Gareth, keep up the great work champ!

But… it requires JavaScript, doesn’t it?

Martin, yes it does as does other parts of WordPress.

How is this different or better than WP-Hashcash?

So users without JavaScript get automatically rated as spam? I would find that tricky…

SpamKarma does have a similar mechanism, but I turned it off because it produced too many false positives.

(sorry for being so critical…)

That was exactly my point. No JavaScript, no comment?

Flo, Martin: This is an excellent question. The short answer is no, users without JavaScript do not get rated as spam, they will receive a message saying they cannot submit comments without JavaScript enabled, but I think its safe to say gone are the days of browsers without JS, its an AJAX world now.

Matt, similar concept, but completely different implementation. For one, Spambam doesn’t rely at all on SQL, where as WP-Hashcode has SQL everywhere and far to many DELETE queries for my liking.

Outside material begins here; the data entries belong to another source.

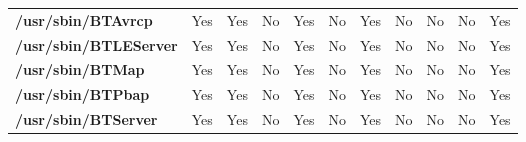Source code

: \begin{center}
{\begin{tabular}{|>{\bfseries} l | C | C | C | C | C | C | C | C | C | C |}
					/usr/sbin/BTAvrcp & Yes & Yes & \color{green}No & \color{red}Yes & \color{green}No & \color{red}Yes & No & No & \color{green}No & \color{red}Yes\\ 
					/usr/sbin/BTLEServer & Yes & Yes & \color{green}No & \color{red}Yes & \color{green}No & \color{red}Yes & No & No & \color{green}No & \color{red}Yes\\ 
					/usr/sbin/BTMap & Yes & Yes & \color{green}No & \color{red}Yes & \color{green}No & \color{red}Yes & No & No & \color{green}No & \color{red}Yes\\ 
					/usr/sbin/BTPbap & Yes & Yes & \color{green}No & \color{red}Yes & \color{green}No & \color{red}Yes & No & No & \color{green}No & \color{red}Yes\\ 
					/usr/sbin/BTServer & Yes & Yes & \color{green}No & \color{red}Yes & \color{green}No & \color{red}Yes & No & No & \color{green}No & \color{red}Yes\\ 

			\end{tabular}
		}
	\end{center}



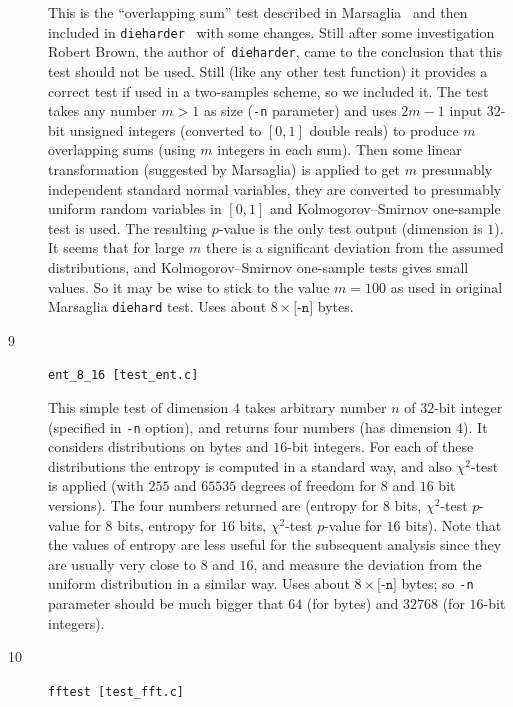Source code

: \documentclass[12pt,a4paper,fullpage]{article}
\begin{document}
\begin{description}
This is the ``overlapping sum'' test described in Marsaglia~\cite{marsaglia-diehard} and then included in \texttt{dieharder}~\cite{dieharder} with some changes. Still after some investigation Robert Brown, the author of~\texttt{dieharder}, came to the conclusion that this test should not be used. Still (like any other test function) it provides a correct test if used in a two-samples scheme, so we included it. The test takes any number $m>1$ as size (\texttt{-n} parameter) and uses $2m-1$ input $32$-bit unsigned integers (converted to $[0,1]$ double reals) to produce $m$ overlapping sums (using $m$ integers in each sum). Then some linear transformation (suggested by Marsaglia) is applied to get $m$ presumably independent standard normal variables, they are converted to presumably uniform random variables in $[0,1]$ and Kolmogorov--Smirnov one-sample test is used. The resulting $p$-value is the only test output (dimension is $1$). It seems that for large $m$ there is a significant deviation from the assumed distributions, and Kolmogorov--Smirnov one-sample tests gives small values. So it may be wise to stick to the value $m=100$ as used in original Marsaglia \texttt{diehard} test. Uses about $8\times\texttt{[-n]}$ bytes.

\item[9] \texttt{ent\_8\_16 [test\_ent.c]}

This simple test of dimension $4$ takes arbitrary number $n$ of $32$-bit integer (specified in \texttt{-n} option), and returns four numbers (has dimension $4$). It considers distributions on bytes and $16$-bit integers. For each of these distributions the entropy is computed in a standard way, and also $\chi^2$-test is applied (with $255$ and $65535$ degrees of freedom for $8$ and $16$ bit versions). The four numbers returned are (entropy for $8$ bits, $\chi^2$-test $p$-value for $8$ bits, entropy for $16$ bits, $\chi^2$-test $p$-value for $16$ bits). Note that the values of entropy are less useful for the subsequent analysis since they are usually very close to $8$ and $16$, and measure the deviation from the uniform distribution in a similar way. Uses about $8\times\texttt{[-n]}$ bytes; so \texttt{-n} parameter should be much bigger that $64$ (for bytes) and $32768$ (for $16$-bit integers).

\item[10] \texttt{fftest [test\_fft.c]}


\end{description}
\end{document}
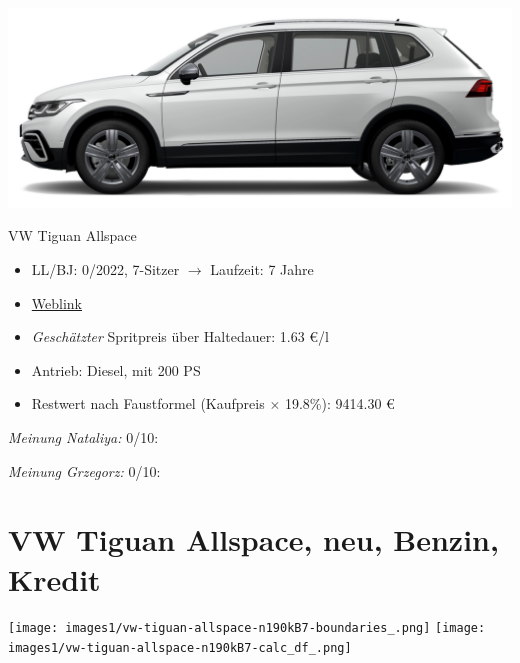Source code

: \documentclass[landscape, DIV=99, 14pt]{scrartcl}
\begin{document}
\pagebreak
\begin{center}
\includegraphics[width=0.9\columnwidth]{cars/vw-tiguan-diesel.png}

VW Tiguan Allspace
\end{center}

\begin{itemize}
    \item LL/BJ: 0/2022, 7-Sitzer $\rightarrow$ Laufzeit: 7 Jahre
    \item \href{https://www.volkswagen.de/de/konfigurator.html/__app/der-neue-tiguan-allspace/der-tiguan-allspace---standardmodelle/elegance.app?buildabilityStatus-app=buildable&category-app=private&carlineId-app=31160&salesGroupId-app=32700&trimName-app=Elegance&modelId-app=BJ247T%24GYORYOR&modelVersion-app=2&modelYear-app=2022&exteriorId-app=F14+0Q0Q&interiorId-app=F56+++++BG&options-app=GWBAWBA-GPG4PG4-MAHV1M6-GPFCPFC-GRBDRBD-MKSUKA2}{Weblink}
    \item \emph{Gesch\"atzter} Spritpreis \"uber Haltedauer: 1.63 \euro{}/l
    \item Antrieb: Diesel, mit 200 PS
    \item Restwert nach Faustformel (Kaufpreis $\times$ 19.8\%): 9414.30 \euro{}
\end{itemize}

\begin{small}
\emph{Meinung Nataliya:} 0/10: 
        
\emph{Meinung Grzegorz:} 0/10: 
\end{small}

\pagebreak


\twocolumn

\section*{VW Tiguan Allspace, neu, Benzin, Kredit}
\begin{center}
\texttt{[image: images1/vw-tiguan-allspace-n190kB7-boundaries\_.png]}
\null
\vspace{0.5cm}
\texttt{[image: images1/vw-tiguan-allspace-n190kB7-calc\_df\_.png]}
\end{center}
\end{document}
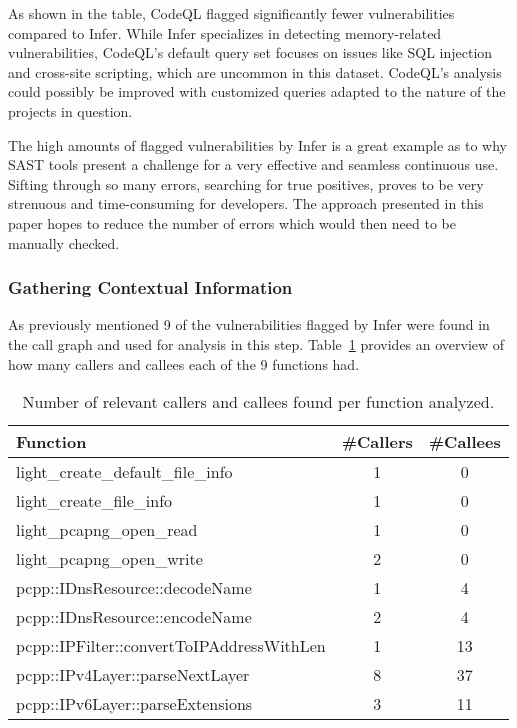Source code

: As shown in the table, CodeQL flagged significantly fewer vulnerabilities compared to Infer. While Infer specializes in detecting memory-related vulnerabilities, CodeQL's default query set focuses on issues like SQL injection and cross-site scripting, which are uncommon in this dataset. CodeQL's analysis could possibly be improved with customized queries adapted to the nature of the projects in question.

The high amounts of flagged vulnerabilities by Infer is a great example as to why SAST tools present a challenge for a very effective and seamless continuous use. Sifting through so many errors, searching for true positives, proves to be very strenuous and time-consuming for developers. The approach presented in this paper hopes to reduce the number of errors which would then need to be manually checked.

\subsubsection{Gathering Contextual Information}
As previously mentioned 9 of the vulnerabilities flagged by Infer were found in the call graph and used for analysis in this step. Table~\ref{context} provides an overview of how many callers and callees each of the 9 functions had.

\begin{table}[ht]
\centering
\caption{Number of relevant callers and callees found per function analyzed.}
\label{context}
\begin{tabular}{|l|c|c|}
\hline
\textbf{Function} & \textbf{\#Callers} & \textbf{\#Callees} \\
\hline
light\_create\_default\_file\_info & 1 & 0 \\
light\_create\_file\_info & 1 & 0 \\
light\_pcapng\_open\_read & 1 & 0 \\
light\_pcapng\_open\_write & 2 & 0 \\
pcpp::IDnsResource::decodeName & 1 & 4 \\
pcpp::IDnsResource::encodeName & 2 & 4 \\
pcpp::IPFilter::convertToIPAddressWithLen & 1 & 13 \\
pcpp::IPv4Layer::parseNextLayer & 8 & 37 \\
pcpp::IPv6Layer::parseExtensions & 3 & 11 \\
\hline
\end{tabular}
\end{table}

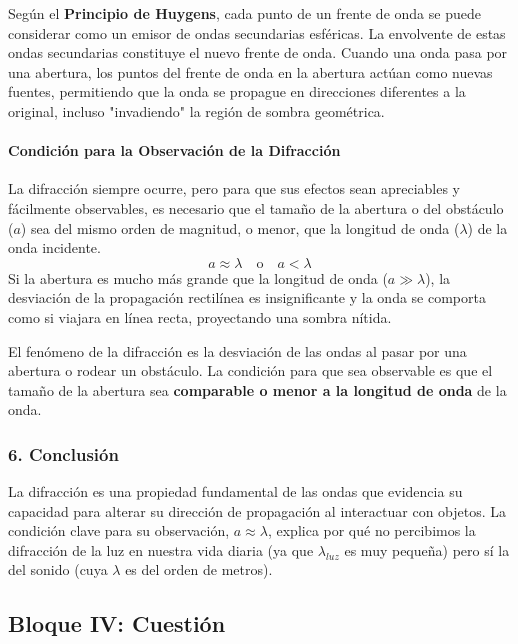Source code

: Según el \textbf{Principio de Huygens}, cada punto de un frente de onda se puede considerar como un emisor de ondas secundarias esféricas. La envolvente de estas ondas secundarias constituye el nuevo frente de onda. Cuando una onda pasa por una abertura, los puntos del frente de onda en la abertura actúan como nuevas fuentes, permitiendo que la onda se propague en direcciones diferentes a la original, incluso "invadiendo" la región de sombra geométrica.

\paragraph{Condición para la Observación de la Difracción}
La difracción siempre ocurre, pero para que sus efectos sean apreciables y fácilmente observables, es necesario que el tamaño de la abertura o del obstáculo ($a$) sea del mismo orden de magnitud, o menor, que la longitud de onda ($\lambda$) de la onda incidente.
$$ a \approx \lambda \quad \text{o} \quad a < \lambda $$
Si la abertura es mucho más grande que la longitud de onda ($a \gg \lambda$), la desviación de la propagación rectilínea es insignificante y la onda se comporta como si viajara en línea recta, proyectando una sombra nítida.

\begin{cajaresultado}
El fenómeno de la difracción es la desviación de las ondas al pasar por una abertura o rodear un obstáculo. La condición para que sea observable es que el tamaño de la abertura sea \textbf{comparable o menor a la longitud de onda} de la onda.
\end{cajaresultado}

\subsubsection*{6. Conclusión}
\begin{cajaconclusion}
La difracción es una propiedad fundamental de las ondas que evidencia su capacidad para alterar su dirección de propagación al interactuar con objetos. La condición clave para su observación, $a \approx \lambda$, explica por qué no percibimos la difracción de la luz en nuestra vida diaria (ya que $\lambda_{luz}$ es muy pequeña) pero sí la del sonido (cuya $\lambda$ es del orden de metros).
\end{cajaconclusion}

\newpage

\subsection{Bloque IV: Cuestión}
\label{subsec:A4_2011_jun_ord}

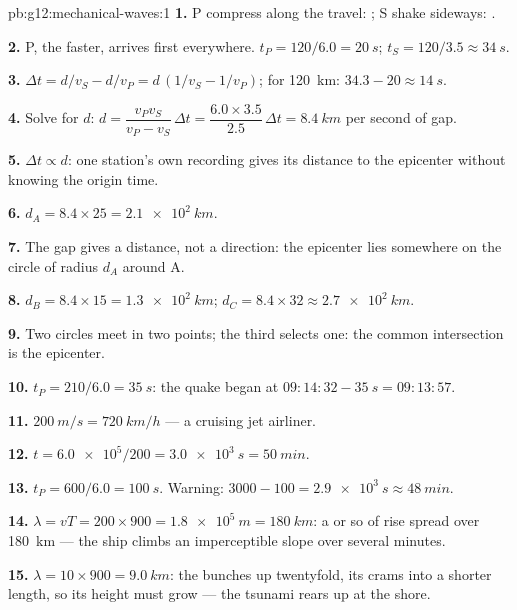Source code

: \begin{solution}{pb:g12:mechanical-waves:1}
\textbf{1.} P compress along the travel: ; S shake
sideways: .

\textbf{2.} P, the faster, arrives first everywhere.
$t_P = 120/6.0 = \qty{20}{s}$; $t_S = 120/3.5 \approx \qty{34}{s}$.

\textbf{3.} $\Delta t = d/v_S - d/v_P = d\,(1/v_S - 1/v_P)$; for
\qty{120}{km}: $34.3 - 20 \approx \qty{14}{s}$.

\textbf{4.} Solve for $d$: $d = \dfrac{v_P v_S}{v_P - v_S}\,\Delta t
= \dfrac{6.0 \times 3.5}{2.5}\,\Delta t = \qty{8.4}{km}$ per second
of gap.

\textbf{5.} $\Delta t \propto d$: one station's own recording gives
its distance to the epicenter without knowing the origin time.

\textbf{6.} $d_A = 8.4 \times 25 = \qty{2.1e2}{km}$.

\textbf{7.} The gap gives a distance, not a direction: the epicenter
lies somewhere on the circle of radius $d_A$ around A.

\textbf{8.} $d_B = 8.4 \times 15 = \qty{1.3e2}{km}$;
$d_C = 8.4 \times 32 \approx \qty{2.7e2}{km}$.

\textbf{9.} Two circles meet in two points; the third selects one:
the common intersection is the epicenter.

\textbf{10.} $t_P = 210/6.0 = \qty{35}{s}$: the quake began at
$09{:}14{:}32 - \qty{35}{s} = 09{:}13{:}57$.

\textbf{11.} $\qty{200}{m/s} = \qty{720}{km/h}$ --- a cruising jet
airliner.

\textbf{12.} $t = \num{6.0e5}/200 = \qty{3.0e3}{s} = \qty{50}{min}$.

\textbf{13.} $t_P = 600/6.0 = \qty{100}{s}$. Warning:
$3000 - 100 = \qty{2.9e3}{s} \approx \qty{48}{min}$.

\textbf{14.} $\lambda = vT = 200 \times 900 = \qty{1.8e5}{m} =
\qty{180}{km}$: a  or so of rise spread over \qty{180}{km} ---
the ship climbs an imperceptible slope over several minutes.

\textbf{15.} $\lambda = 10 \times 900 = \qty{9.0}{km}$: the 
bunches up twentyfold, its  crams into a shorter length, so its
height must grow --- the tsunami rears up at the shore.


\end{solution}
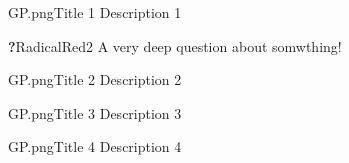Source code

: \documentclass[portrait,a0,final]{a0poster}
\begin{document}
\begin{center}
\begin{minipage}{0.9\linewidth}
    \vspace{2cm}
    \begin{minipage}{0.47\linewidth}
      \begin{section}{GP.png}{Title 1}
        Description 1
      \end{section}

      \begin{gbox}{\textbf{{\LARGE ?}}}{RadicalRed2}
        {\Large A very deep question about somwthing!}
      \end{gbox}


      \begin{section}{GP.png}{Title 2}
        Description 2
      \end{section}
    \end{minipage}\hfill
    \begin{minipage}{0.47\linewidth}
      \begin{section}{GP.png}{Title 3}
        Description 3
      \end{section}
      \begin{section}{GP.png}{Title 4}
        Description 4
      \end{section}
    \end{minipage}
  \end{minipage}
\end{center}
\end{document}
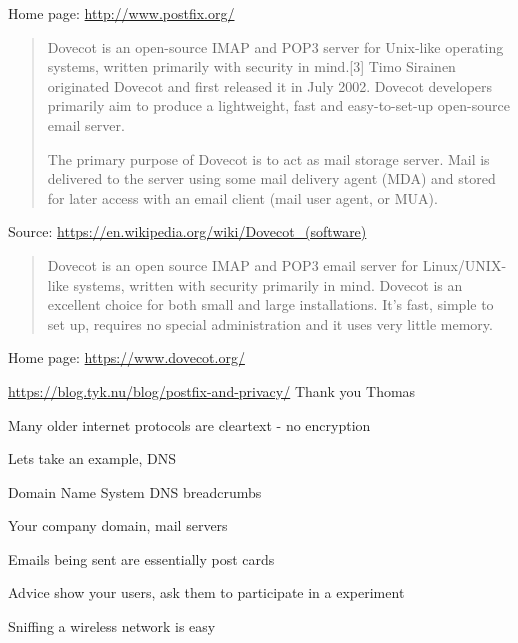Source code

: \documentclass[Screen16to9,17pt]{foils}
\begin{document}
Home page: \url{http://www.postfix.org/}



\begin{quote}\footnotesize
Dovecot is an open-source IMAP and POP3 server for Unix-like operating systems, written primarily with security in mind.[3] Timo Sirainen originated Dovecot and first released it in July 2002. Dovecot developers primarily aim to produce a lightweight, fast and easy-to-set-up open-source email server.

The primary purpose of Dovecot is to act as mail storage server. Mail is delivered to the server using some mail delivery agent (MDA) and stored for later access with an email client (mail user agent, or MUA).
\end{quote}
Source: \url{https://en.wikipedia.org/wiki/Dovecot_(software)}

\begin{quote}\footnotesize
Dovecot is an open source IMAP and POP3 email server for Linux/UNIX-like systems, written with security primarily in mind. Dovecot is an excellent choice for both small and large installations. It's fast, simple to set up, requires no special administration and it uses very little memory.
\end{quote}
Home page: \url{https://www.dovecot.org/}




\url{https://blog.tyk.nu/blog/postfix-and-privacy/} Thank you Thomas




\begin{list1}
\item Many older internet protocols are cleartext - no encryption
\item Lets take an example, DNS
\item Domain Name System DNS breadcrumbs
\begin{list2}
\item Your company domain, mail servers
\item Emails being sent are essentially post cards
\end{list2}
\vskip 1cm
\item Advice show your users, ask them to participate in a experiment
\item Sniffing a wireless network is easy
\end{list1}
\end{document}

I have JS enabled and I bet 99% of my users have it too. The problem could be that if this plugin is used by many blogs, it wouldn’t be difficult for a spammer to pass over it. Just make a little code to read that JS and there you go. I know that very few or none spammers make this effort, but the possibility is there.

PS: I checked my stats of two of my sites and have 1% and 2% of users without JS. A friend showed me his stats and he has almost 50% of non-JS users! If his stats are right, half of his users wouldn’t be able to comment?

Yes, it’s an AJAX world but it’s also a world with a lot of security holes - a few CSRF these days in google, anyone? Even, few of those were made public by Gareth himself.

Yes, it’s an AJAX world but even gmail and ymail offer a version without JS.

So it’s not safe to say it. What about a casual visitors? Like me for example - I had to temporary allow JS for blogsecurity.net in order to post my disappointment that you rely upon all people having JS enabled.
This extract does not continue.